I remember watching a film on the black and white tv at Paul B's house. This would have been in the late 1970s. It had a science-fiction/disaster element, and seemed old even then - like a 40s or 50s film, though that could have been the small black and white box we watched it on.
There was a stone-like substance which presumably came from outer space; it reacted on contact with water, growing suddenly like a crystal into vertical columns, and immensely quickly. It would get to a hundred metres in height and then topple or shatter, and all of the shards that fell to the ground would themselves start growing if they were in contact with water. And so it would continue, indifferent to the plight of humanity. Mayhem ensues, women scream, children flee, men grit teeth bravely, etc.

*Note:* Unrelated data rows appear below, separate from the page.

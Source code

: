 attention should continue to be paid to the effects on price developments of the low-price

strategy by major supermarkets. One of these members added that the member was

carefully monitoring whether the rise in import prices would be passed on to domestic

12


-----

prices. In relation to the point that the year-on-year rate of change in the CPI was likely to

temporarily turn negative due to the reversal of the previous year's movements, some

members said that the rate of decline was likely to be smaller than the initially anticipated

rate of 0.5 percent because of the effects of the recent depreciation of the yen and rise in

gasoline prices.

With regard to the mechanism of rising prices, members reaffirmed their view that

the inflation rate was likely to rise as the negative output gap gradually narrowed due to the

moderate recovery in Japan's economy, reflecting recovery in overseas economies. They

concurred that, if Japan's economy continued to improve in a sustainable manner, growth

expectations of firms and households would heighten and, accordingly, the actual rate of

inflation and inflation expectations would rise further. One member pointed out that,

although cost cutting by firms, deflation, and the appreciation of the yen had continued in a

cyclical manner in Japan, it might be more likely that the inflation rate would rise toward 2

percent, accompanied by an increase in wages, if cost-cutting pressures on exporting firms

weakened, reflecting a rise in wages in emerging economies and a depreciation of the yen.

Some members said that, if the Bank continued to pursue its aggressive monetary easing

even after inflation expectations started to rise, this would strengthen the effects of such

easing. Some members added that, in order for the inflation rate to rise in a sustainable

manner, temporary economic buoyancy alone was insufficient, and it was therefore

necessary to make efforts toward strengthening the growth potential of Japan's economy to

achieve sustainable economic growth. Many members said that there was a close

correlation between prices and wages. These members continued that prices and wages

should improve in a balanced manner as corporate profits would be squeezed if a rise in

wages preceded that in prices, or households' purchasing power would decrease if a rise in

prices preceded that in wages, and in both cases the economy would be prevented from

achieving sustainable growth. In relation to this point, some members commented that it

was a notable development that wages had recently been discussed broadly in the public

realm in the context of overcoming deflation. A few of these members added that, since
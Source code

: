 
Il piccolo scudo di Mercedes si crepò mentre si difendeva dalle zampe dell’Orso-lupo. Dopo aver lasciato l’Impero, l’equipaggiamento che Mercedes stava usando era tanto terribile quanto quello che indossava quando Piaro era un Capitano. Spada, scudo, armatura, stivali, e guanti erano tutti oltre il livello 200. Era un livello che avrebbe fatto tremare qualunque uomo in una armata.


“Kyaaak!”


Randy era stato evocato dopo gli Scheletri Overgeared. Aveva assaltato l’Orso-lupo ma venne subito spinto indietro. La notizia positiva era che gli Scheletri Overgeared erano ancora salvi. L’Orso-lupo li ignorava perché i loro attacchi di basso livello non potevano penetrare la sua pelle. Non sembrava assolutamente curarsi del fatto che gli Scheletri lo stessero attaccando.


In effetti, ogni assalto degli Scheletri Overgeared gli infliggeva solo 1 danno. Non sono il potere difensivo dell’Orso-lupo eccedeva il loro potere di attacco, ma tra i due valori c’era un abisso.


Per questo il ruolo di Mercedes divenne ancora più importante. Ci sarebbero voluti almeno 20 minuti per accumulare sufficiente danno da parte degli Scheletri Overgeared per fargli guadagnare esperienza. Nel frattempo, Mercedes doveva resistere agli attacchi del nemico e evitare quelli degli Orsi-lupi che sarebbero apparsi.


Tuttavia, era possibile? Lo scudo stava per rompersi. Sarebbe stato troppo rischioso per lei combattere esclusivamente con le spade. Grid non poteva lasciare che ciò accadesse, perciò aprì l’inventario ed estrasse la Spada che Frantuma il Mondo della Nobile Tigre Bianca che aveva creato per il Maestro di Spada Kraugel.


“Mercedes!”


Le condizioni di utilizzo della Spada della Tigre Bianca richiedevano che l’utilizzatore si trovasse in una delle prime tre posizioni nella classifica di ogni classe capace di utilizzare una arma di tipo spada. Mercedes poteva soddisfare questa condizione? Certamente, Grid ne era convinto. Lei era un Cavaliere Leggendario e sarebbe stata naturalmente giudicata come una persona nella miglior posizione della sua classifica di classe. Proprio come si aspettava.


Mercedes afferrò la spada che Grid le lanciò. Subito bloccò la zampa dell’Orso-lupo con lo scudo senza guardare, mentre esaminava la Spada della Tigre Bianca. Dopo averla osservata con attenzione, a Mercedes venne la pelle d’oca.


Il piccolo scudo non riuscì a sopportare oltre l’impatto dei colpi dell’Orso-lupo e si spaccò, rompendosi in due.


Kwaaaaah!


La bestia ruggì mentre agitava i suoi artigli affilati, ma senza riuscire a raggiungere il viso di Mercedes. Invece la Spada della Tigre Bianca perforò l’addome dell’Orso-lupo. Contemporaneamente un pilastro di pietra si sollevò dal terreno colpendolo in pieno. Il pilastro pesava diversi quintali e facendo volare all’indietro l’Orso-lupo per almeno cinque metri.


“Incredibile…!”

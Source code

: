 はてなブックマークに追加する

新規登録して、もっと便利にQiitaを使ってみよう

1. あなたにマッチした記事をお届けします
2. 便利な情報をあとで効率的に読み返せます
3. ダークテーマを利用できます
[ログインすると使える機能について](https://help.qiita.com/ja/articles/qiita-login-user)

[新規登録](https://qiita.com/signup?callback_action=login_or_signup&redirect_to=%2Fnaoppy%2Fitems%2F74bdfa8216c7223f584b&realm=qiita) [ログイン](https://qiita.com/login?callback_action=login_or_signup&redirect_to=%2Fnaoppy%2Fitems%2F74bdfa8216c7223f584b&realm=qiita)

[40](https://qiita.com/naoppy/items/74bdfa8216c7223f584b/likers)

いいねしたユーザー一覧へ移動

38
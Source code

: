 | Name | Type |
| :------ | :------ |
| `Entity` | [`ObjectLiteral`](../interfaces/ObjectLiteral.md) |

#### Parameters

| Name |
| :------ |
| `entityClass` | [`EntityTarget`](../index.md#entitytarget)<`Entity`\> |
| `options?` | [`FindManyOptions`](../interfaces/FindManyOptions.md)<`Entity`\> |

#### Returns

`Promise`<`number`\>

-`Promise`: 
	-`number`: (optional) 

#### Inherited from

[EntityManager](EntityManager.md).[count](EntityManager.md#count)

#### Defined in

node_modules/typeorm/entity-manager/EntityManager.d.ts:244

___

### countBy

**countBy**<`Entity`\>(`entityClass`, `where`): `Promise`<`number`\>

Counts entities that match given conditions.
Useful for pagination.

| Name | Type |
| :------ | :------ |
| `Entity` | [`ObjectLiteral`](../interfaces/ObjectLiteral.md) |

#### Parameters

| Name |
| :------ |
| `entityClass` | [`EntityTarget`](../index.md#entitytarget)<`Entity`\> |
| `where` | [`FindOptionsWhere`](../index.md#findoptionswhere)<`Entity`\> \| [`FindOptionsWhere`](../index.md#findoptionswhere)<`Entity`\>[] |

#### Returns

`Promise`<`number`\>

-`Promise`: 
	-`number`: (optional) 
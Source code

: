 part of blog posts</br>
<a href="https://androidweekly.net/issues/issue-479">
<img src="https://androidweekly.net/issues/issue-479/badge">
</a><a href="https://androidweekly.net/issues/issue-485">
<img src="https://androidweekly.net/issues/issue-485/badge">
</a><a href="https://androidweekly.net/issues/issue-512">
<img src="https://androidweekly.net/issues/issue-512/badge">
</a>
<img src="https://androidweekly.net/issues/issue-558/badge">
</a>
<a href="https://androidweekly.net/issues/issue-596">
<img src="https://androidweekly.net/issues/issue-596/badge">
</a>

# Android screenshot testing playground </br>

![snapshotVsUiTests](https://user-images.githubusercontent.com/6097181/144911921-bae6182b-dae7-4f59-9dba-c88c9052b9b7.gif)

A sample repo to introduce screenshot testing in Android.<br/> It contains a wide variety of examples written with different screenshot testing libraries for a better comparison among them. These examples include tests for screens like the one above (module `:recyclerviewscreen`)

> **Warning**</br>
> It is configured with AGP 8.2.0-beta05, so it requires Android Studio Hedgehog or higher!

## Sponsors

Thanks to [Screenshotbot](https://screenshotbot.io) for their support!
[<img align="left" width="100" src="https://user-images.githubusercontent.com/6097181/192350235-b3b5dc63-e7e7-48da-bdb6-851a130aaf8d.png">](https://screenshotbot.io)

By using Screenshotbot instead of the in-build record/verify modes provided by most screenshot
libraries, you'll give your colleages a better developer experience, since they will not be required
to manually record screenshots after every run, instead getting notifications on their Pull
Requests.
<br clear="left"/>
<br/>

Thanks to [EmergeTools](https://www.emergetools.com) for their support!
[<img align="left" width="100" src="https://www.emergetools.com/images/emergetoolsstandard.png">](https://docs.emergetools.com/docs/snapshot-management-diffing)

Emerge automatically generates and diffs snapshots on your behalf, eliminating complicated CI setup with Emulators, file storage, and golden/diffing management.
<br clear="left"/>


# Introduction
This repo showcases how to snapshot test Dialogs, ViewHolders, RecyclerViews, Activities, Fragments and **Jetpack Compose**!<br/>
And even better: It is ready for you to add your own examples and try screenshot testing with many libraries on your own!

The scene I remember clearly is when the clever scientists in the lab have discovered that water is an accelerant for this unstable stone-crystal they relax briefly at having at last explained the phenomenon, and ahead of the nearly insurmountable task of preventing it. And in that moment of relaxation, one of the scientists brushes a tiny chip of the stone, a flake, into the sink (which the camera notices but the scientist doesn't), and then turns on the tap. Down the plug it goes, and a second later the sink is burst open by a crystal column, then the whole worktop splits apart and a couple seconds later the roof is ripped off the building itself.
I forget how the film resolved, but watching it I do remember feeling that the situation was hopeless.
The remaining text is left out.